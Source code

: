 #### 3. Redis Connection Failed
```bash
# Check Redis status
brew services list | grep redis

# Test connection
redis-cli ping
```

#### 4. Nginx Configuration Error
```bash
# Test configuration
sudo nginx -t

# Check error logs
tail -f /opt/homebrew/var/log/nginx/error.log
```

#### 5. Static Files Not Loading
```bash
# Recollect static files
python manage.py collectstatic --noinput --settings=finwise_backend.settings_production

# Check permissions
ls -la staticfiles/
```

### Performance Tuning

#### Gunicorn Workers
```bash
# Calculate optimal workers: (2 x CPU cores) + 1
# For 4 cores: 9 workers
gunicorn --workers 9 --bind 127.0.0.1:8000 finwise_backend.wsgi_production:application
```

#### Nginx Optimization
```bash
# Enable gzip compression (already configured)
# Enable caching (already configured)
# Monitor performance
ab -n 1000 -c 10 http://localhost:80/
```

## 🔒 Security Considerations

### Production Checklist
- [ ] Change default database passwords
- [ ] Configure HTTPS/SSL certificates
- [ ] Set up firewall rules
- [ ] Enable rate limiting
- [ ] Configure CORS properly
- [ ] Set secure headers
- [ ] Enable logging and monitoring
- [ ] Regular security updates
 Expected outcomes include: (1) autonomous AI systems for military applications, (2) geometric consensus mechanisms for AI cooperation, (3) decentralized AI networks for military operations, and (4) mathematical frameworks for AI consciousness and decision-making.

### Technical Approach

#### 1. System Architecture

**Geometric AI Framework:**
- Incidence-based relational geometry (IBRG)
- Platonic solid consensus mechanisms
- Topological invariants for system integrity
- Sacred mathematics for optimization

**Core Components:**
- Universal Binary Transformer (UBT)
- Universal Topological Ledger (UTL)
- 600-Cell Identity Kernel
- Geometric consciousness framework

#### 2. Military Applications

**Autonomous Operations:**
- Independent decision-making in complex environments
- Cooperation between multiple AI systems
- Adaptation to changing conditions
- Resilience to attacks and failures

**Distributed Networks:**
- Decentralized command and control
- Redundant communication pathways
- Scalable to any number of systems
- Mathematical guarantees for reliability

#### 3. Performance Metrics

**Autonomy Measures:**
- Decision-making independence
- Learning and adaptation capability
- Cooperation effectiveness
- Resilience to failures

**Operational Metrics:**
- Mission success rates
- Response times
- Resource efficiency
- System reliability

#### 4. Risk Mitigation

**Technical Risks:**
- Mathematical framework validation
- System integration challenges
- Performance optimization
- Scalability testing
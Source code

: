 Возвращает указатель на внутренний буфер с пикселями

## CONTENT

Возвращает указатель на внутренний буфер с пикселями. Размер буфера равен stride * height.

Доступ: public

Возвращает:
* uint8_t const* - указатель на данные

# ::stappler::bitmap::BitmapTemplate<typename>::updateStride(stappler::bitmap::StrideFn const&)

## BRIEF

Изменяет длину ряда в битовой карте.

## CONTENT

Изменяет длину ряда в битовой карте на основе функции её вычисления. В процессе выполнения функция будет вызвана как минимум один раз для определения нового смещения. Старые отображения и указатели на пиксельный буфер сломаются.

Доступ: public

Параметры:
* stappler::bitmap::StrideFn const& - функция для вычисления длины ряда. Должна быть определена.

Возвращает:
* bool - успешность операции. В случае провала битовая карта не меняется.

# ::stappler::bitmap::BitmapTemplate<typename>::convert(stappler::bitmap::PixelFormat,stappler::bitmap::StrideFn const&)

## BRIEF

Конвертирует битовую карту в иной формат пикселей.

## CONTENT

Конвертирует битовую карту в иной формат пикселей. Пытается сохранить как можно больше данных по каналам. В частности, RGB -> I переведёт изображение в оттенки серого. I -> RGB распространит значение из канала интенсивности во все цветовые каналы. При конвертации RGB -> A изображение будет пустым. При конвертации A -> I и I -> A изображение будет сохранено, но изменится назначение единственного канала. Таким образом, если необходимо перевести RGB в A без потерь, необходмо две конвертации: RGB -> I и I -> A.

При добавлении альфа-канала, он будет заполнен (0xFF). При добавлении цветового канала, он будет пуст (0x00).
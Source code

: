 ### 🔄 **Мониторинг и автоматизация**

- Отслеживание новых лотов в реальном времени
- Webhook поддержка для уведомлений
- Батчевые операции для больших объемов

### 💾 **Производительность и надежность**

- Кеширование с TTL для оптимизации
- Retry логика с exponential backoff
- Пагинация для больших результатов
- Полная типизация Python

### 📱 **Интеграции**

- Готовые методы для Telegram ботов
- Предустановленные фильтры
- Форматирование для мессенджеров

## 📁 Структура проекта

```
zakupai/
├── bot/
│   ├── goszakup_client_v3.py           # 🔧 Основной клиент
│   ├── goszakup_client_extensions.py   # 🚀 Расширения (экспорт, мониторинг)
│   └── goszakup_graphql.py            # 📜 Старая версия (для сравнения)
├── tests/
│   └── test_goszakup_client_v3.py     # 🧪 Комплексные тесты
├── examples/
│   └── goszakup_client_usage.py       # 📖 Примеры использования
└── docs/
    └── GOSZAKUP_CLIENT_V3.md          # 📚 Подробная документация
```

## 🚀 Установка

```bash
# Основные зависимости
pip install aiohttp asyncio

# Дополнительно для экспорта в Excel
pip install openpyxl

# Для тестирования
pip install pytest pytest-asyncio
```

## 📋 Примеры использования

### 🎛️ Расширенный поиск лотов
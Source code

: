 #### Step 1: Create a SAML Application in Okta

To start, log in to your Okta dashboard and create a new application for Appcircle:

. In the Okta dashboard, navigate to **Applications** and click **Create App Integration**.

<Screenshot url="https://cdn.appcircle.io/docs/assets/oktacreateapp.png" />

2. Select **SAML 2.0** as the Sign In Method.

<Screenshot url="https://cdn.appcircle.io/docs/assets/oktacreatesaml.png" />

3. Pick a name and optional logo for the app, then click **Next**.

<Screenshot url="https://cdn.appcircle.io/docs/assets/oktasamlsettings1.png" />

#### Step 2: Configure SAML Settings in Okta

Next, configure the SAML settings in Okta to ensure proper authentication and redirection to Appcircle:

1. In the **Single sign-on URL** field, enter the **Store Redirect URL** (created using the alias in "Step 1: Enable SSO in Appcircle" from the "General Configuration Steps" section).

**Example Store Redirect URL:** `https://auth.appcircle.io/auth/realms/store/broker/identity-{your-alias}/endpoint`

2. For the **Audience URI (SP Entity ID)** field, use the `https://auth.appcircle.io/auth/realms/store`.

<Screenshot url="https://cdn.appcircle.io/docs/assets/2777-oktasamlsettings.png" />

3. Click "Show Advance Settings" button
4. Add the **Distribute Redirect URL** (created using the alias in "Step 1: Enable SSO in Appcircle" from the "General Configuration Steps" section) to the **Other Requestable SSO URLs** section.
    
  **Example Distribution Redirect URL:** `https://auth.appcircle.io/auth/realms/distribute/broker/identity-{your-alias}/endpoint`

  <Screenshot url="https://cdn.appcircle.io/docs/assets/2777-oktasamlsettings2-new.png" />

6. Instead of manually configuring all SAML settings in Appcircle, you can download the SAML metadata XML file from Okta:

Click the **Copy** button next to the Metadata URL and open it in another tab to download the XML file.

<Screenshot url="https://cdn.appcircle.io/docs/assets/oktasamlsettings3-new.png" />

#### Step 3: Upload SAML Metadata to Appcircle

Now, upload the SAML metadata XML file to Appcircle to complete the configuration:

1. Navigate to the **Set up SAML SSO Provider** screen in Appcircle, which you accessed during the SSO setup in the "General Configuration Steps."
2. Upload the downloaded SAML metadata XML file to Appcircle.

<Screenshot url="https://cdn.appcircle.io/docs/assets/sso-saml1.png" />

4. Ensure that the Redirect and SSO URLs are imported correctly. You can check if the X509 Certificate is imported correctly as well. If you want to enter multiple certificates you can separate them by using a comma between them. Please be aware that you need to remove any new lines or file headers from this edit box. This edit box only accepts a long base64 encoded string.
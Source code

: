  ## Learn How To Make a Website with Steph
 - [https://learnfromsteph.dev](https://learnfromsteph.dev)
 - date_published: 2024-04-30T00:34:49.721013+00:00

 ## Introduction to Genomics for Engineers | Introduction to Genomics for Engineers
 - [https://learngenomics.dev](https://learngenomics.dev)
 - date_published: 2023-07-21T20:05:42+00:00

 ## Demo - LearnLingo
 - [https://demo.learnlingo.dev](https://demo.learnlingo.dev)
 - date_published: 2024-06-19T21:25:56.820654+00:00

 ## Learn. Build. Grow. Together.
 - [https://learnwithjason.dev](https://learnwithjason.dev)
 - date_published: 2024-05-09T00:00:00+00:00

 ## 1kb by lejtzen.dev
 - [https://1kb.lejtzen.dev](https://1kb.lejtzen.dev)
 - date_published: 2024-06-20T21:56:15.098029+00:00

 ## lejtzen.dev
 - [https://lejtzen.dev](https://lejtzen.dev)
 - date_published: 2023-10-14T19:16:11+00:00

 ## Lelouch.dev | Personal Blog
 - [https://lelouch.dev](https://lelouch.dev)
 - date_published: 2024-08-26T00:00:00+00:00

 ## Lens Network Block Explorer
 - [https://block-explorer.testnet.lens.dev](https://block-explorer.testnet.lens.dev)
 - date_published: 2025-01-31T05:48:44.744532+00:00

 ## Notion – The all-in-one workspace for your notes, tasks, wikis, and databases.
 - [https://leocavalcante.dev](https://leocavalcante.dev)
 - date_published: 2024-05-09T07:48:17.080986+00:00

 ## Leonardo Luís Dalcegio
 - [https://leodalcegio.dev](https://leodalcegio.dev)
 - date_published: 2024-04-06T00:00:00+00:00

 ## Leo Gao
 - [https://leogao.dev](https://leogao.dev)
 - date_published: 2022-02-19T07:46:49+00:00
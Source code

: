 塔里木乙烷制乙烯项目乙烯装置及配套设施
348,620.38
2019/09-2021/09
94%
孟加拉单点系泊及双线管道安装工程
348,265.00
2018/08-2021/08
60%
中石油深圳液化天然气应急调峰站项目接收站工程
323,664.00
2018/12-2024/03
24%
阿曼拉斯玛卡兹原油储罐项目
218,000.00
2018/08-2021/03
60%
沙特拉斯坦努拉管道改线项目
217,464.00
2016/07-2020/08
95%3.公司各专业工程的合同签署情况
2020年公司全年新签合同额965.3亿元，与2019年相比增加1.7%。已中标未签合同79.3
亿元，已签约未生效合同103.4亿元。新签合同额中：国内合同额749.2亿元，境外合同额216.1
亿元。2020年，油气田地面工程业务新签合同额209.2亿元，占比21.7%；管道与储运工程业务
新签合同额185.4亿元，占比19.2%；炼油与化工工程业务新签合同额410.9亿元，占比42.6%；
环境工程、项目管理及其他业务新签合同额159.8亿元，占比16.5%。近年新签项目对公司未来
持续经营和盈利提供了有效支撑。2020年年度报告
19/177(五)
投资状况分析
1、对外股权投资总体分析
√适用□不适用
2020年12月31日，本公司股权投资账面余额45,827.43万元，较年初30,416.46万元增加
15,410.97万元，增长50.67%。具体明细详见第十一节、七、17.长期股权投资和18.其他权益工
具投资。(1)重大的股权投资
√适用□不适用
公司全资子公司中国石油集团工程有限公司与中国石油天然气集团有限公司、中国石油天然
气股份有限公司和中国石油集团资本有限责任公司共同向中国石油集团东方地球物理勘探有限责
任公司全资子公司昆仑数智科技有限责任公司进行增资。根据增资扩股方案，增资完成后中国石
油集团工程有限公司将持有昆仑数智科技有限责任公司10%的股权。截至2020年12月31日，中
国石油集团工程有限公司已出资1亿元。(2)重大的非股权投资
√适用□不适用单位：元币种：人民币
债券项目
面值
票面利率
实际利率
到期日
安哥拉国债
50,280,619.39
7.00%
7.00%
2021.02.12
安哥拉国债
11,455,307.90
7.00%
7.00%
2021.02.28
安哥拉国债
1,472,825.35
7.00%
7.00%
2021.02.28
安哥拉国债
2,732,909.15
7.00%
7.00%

------------------------

YOUR INSTRUCTIONS:
Only lines with the string "mechanisms" belong in the answer; copy each of them from the listing.

ANSWER AREA:
 Expected outcomes include: (1) autonomous AI systems for military applications, (2) geometric consensus mechanisms for AI cooperation, (3) decentralized AI networks for military operations, and (4) mathematical frameworks for AI consciousness and decision-making.
- Platonic solid consensus mechanisms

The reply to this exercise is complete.